Have you been following the career of Randy Wayne? No?

Well… given that I’ve asked that question, is there any surprise that I have? Probably not.

After being “discovered” on the British reality TV program Shipwrecked in 2002, this exceedingly photogenic Oklahoman landed a long string of parts in various TV programs, and then, in 2007, scored a big-time role as Luke Duke in The Dukes of Hazzard: The Beginning.

No, that’s not why I’ve been following his work of late.

Sometime after The Dukes, Wayne apparently decided to invest his career in faith-market films, capturing a great deal of attention for the church-produced teen-suicide drama To Save A Life (2009, released theatrically in 2010). After that, he worked on Gary Wheeler’s The Trial (among other projects) and now takes the starring role in Johnny Remo’s Hardflip—a skateboard pic about an abandoned child coming to grips, much later, with his self-absorbed father.

In a somewhat inspired bit of stuntcasting, the original Bo Duke, John Schneider, appears here as Jack, the architectural mogul who left Caleb’s mom, Bethany, to raise the boy on her own some twenty years ago. Now, as Bethany struggles to hold down two jobs in a crummy economy in order to pay high California rents, Jack shambles back into Caleb’s life through a series of circumstances that are actually fairly credible.

I honestly don’t think Schneider has ever been better than he is through the better part of this hard-edged drama about family and forgiveness—and I might say the same for Rosanna Arquette as Bethany. Both of those seasoned actors are given some great moments by a script that is—through the first two acts—both relatively daring and surprisingly true-to-life.

The really special thing about this film is that the faith which it expresses is not in preaching, moralizing, politics, or even saintly bearers of truth. Instead (for the most part), faith here is in the work that God can effect even when we’re not aware of what we’re doing to help. Bethany, for instance, has never exactly been a paragon of virtue; but all along the way she’s fought her less godly nature and tried to steer her life by Scripture and truth. And the very imperfect job of sowing seed that she does feels an awful lot like a parable. She doesn’t carefully plant all her seeds in one basket, as it were, but spreads them about pretty willy-nilly and hopes that some of it, somewhere, takes root… by the grace of God. Until the story jumps the rails, this feels like pretty confident and experienced writing and filmmaking for a relative newcomer.

But the real star here is, again, the charismatic and talented Randy Wayne… and the stunts. The producers recruited some top-flight skateboarders to perform and appear in minor speaking roles, so the action is all pretty mindblowing (at least, to the uninitiated).

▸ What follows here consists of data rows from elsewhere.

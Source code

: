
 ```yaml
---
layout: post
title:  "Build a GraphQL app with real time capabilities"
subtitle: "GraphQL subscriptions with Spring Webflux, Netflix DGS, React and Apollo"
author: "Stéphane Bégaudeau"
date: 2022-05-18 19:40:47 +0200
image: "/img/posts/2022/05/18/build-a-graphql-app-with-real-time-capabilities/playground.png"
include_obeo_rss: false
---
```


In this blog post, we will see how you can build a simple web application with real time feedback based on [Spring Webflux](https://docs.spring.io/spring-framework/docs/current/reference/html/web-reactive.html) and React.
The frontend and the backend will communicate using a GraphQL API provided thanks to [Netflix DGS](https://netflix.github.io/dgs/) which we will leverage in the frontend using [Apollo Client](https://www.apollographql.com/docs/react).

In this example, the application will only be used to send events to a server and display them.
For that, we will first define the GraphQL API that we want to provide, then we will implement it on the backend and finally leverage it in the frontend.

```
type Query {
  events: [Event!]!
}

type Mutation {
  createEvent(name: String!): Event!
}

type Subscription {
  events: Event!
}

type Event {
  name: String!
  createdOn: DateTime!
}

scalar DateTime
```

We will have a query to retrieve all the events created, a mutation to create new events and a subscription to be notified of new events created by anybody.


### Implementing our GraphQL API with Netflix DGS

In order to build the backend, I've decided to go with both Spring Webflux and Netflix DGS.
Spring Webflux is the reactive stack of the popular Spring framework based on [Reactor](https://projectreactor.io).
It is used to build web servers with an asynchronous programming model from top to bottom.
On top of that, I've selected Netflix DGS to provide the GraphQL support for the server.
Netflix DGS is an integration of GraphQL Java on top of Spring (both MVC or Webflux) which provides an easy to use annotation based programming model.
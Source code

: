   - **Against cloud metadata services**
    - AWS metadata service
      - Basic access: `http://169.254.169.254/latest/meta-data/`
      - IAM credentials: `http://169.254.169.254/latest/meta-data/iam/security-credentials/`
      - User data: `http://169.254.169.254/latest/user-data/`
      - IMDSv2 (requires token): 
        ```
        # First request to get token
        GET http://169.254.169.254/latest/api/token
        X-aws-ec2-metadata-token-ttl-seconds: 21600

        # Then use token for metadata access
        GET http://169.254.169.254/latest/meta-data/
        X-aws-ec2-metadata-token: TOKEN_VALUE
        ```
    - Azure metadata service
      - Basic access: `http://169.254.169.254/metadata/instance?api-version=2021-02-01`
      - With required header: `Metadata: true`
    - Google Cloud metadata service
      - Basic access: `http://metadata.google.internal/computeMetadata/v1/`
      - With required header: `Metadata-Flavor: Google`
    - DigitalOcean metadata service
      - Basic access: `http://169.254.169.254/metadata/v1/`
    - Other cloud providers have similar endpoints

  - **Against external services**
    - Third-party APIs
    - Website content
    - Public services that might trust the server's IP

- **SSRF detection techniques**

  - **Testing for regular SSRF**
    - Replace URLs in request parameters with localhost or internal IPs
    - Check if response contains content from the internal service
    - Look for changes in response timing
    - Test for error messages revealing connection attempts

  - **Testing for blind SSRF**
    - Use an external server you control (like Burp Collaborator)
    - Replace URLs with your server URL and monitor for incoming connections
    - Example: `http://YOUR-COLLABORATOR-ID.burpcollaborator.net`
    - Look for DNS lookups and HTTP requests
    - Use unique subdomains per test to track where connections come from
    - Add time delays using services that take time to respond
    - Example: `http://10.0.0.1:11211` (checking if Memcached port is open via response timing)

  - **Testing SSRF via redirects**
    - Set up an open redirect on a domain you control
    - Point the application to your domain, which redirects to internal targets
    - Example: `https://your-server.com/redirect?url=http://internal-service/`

The stake that these Christian athletes have in the picture, however, ends up undermining the third act. As message-bearing homeless men and fairy-god-skaters guide Caleb to a rather tepid and shopworn conclusion, you might end up feeling like you’ve been shortchanged… especially based on the promise of the film’s first 70 minutes or so. (Unless, of course, you get really, really jazzed about faith-oriented films that feel like a Billy Graham crusade down the stretch.)

You may also feel, as I do, that Randy Wayne might one day connect with some solid A-list, true three-act material that could make him a household name—in households of all faiths.